Yesterday a 17-year-old boy apparently killed three students and wounded two others, with ten shots from a .22 pistol, at a school somewhere in Ohio.
There are no reasons I will publish that will make you believe I have a clue here, but I think I do. I think I understand the sort of detachment from reality that allows one to take a step beyond consideration of the possibility of shooting a person or a bunch of people (the motives are usually less specific when one considers a group).
The New York Times has a story that includes some possibly-illuminating facts.
A couple of incidents in my life, far less serious than "aggravated murder," could easily have gone either way, and had they gone the wrong way, would have profoundly influenced what would have become my current situation.
One morning, T. J. Lane is a fairly typical teenager, with significant anger at what he has to put up with. The next morning, he's killed some people, and the rest of his life is more or less ordained. What has gone on in that boy's mind in a 24-hour period is probably a best-seller if it were put between covers.
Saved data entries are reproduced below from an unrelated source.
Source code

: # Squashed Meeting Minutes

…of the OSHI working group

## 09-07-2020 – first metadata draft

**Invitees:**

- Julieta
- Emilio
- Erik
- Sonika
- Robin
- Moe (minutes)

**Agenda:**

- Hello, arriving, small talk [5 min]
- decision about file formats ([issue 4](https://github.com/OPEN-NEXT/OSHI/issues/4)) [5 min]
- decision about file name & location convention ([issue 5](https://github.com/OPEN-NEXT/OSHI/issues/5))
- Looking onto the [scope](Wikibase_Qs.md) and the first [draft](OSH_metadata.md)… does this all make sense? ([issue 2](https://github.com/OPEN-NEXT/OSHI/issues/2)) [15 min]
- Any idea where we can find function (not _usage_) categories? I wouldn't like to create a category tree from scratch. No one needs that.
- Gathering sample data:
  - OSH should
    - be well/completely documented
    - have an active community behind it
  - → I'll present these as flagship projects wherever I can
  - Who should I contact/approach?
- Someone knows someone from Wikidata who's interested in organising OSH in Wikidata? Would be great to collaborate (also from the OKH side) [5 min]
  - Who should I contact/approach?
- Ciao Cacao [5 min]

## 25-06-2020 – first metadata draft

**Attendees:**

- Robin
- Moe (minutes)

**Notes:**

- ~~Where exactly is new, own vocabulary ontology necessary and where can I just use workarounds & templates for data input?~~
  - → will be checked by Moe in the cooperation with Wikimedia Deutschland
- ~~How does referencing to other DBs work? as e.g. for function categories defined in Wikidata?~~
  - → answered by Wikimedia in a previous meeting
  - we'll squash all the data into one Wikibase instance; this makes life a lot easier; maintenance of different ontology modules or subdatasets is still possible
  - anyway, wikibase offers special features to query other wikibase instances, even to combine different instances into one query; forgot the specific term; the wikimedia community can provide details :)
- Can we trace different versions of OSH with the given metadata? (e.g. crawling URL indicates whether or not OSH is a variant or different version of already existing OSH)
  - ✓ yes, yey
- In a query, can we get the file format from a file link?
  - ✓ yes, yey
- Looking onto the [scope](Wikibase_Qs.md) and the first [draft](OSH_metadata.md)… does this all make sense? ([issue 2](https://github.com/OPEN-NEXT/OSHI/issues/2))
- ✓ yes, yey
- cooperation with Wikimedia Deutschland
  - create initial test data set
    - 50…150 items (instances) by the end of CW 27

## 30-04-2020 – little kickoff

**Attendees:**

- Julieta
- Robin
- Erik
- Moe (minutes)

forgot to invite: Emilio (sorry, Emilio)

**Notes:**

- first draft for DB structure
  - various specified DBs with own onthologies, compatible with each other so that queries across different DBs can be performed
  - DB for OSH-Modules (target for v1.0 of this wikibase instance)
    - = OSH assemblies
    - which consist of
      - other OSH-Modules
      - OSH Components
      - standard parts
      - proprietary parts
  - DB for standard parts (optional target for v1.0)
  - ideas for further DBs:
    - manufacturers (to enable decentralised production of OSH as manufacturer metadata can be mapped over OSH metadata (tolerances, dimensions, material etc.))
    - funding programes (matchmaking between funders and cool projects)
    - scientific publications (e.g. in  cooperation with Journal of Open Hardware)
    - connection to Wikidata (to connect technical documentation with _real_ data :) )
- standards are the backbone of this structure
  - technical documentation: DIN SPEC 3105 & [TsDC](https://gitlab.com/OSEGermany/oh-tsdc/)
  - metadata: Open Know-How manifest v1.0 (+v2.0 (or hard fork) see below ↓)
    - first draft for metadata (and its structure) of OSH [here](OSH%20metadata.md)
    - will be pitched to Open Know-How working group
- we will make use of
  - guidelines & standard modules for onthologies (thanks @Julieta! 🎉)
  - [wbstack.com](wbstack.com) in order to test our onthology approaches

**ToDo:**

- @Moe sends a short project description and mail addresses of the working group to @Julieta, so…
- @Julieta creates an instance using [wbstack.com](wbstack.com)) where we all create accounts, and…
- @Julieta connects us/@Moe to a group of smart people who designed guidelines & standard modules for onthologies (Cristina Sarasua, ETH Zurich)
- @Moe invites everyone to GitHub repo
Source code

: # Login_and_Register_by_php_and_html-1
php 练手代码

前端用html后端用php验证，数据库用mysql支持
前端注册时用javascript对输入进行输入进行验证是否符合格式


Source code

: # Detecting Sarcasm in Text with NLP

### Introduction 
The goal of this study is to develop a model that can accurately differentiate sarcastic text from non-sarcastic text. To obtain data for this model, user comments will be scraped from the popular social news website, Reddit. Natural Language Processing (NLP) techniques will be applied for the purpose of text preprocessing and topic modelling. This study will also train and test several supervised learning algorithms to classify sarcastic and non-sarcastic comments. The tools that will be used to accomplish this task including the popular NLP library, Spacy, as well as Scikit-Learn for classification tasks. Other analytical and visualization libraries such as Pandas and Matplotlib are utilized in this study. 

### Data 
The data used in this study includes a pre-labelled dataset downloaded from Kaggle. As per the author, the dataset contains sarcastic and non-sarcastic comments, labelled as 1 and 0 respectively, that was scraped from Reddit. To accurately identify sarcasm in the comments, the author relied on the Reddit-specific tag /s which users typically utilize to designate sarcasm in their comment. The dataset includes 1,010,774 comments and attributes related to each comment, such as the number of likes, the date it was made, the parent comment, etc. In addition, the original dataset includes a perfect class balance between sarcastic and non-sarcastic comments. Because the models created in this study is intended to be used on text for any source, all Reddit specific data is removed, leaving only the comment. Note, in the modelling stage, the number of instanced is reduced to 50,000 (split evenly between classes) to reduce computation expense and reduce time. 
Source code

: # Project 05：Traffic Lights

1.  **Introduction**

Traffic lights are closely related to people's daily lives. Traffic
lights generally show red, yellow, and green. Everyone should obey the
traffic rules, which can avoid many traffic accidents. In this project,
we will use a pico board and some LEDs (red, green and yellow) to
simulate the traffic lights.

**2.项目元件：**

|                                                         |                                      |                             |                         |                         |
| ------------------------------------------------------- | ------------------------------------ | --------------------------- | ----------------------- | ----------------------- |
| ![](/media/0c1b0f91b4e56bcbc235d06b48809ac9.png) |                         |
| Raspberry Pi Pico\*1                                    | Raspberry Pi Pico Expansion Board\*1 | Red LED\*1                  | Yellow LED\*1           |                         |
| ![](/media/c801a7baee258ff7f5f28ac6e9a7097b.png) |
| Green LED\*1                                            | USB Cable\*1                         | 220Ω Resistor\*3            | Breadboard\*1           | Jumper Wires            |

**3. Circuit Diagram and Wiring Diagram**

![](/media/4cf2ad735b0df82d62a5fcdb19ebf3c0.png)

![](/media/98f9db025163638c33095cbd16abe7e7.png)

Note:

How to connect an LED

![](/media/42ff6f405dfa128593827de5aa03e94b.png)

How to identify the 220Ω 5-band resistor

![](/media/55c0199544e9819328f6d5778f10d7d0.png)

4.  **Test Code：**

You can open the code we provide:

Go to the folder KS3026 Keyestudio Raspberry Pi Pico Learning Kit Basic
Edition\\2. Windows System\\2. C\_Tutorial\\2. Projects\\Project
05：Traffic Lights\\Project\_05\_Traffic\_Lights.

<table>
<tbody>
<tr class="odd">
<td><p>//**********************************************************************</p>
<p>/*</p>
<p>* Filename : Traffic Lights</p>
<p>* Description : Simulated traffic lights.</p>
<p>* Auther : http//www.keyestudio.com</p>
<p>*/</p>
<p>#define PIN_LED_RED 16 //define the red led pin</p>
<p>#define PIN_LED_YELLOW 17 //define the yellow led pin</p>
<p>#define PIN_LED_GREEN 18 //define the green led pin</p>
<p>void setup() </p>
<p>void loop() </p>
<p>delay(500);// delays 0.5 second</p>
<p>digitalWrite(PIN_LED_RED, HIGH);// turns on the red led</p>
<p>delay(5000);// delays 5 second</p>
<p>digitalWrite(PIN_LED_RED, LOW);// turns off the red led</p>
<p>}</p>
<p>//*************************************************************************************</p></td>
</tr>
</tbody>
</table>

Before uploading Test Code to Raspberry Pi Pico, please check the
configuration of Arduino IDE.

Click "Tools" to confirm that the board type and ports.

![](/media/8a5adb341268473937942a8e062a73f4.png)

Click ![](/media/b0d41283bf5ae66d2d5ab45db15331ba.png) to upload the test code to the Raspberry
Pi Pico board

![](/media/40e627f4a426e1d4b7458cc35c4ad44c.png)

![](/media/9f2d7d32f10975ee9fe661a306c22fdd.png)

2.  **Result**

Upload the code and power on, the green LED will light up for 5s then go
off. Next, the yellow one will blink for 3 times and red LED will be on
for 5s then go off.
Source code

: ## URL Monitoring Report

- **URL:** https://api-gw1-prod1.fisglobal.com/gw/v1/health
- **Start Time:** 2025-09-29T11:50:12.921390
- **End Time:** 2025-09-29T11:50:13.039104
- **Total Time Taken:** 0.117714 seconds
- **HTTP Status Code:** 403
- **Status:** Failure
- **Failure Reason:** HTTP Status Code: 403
I'll go out on a limb and say that most of us have thought that our world would be better off if somebody we know no longer afflicted it. Most of us have gone only as far as thinking how inconvenient it would be to actually have to go to the sonafabitch's house to shoot him, let alone to go to the trouble of trying not to get caught. In the end, most of us decided to have a cocktail and watch some TV.
What was the cost/benefit analysis that T. J. Lane ran in his head during the hours leading up to his action?